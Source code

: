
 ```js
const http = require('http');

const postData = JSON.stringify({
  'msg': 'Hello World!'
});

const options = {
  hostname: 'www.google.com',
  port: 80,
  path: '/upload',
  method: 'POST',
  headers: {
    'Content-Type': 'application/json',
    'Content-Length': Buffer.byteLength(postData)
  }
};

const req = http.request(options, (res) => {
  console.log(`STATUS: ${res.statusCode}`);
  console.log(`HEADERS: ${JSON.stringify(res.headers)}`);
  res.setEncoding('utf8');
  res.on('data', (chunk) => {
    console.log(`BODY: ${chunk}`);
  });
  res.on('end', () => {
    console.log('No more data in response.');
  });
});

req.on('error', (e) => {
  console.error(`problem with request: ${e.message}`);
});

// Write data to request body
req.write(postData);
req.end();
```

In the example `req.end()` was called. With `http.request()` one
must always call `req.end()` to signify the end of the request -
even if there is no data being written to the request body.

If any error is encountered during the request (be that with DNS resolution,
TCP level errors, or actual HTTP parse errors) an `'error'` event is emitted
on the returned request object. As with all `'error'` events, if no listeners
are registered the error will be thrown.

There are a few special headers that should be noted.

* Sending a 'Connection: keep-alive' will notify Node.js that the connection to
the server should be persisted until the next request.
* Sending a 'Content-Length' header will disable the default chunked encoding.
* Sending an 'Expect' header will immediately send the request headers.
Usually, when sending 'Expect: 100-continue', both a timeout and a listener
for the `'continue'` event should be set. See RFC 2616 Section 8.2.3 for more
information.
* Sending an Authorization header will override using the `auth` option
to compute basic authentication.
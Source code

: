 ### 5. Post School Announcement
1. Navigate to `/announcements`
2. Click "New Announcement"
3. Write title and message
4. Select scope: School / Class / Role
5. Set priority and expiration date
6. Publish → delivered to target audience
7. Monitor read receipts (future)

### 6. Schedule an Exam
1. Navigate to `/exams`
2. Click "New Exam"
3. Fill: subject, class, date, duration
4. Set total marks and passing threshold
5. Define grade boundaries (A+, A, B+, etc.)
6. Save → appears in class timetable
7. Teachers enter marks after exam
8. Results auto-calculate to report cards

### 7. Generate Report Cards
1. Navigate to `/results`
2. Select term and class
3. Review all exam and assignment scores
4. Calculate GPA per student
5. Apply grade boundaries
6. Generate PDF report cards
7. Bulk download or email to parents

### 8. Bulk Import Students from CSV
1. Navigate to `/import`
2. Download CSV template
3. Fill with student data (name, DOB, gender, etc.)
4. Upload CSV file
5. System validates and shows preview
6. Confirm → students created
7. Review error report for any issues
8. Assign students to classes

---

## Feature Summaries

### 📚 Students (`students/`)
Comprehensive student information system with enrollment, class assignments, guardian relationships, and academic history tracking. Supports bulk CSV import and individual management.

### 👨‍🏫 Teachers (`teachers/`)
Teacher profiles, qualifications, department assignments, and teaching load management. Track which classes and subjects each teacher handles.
•••••
#### EXERCISE REQUIREMENTS
In the listing, find every line containing the word "Content" and list it.

#### WRITTEN ANSWER
    'Content-Type': 'application/json',
    'Content-Length': Buffer.byteLength(postData)
* Sending a 'Content-Length' header will disable the default chunked encoding.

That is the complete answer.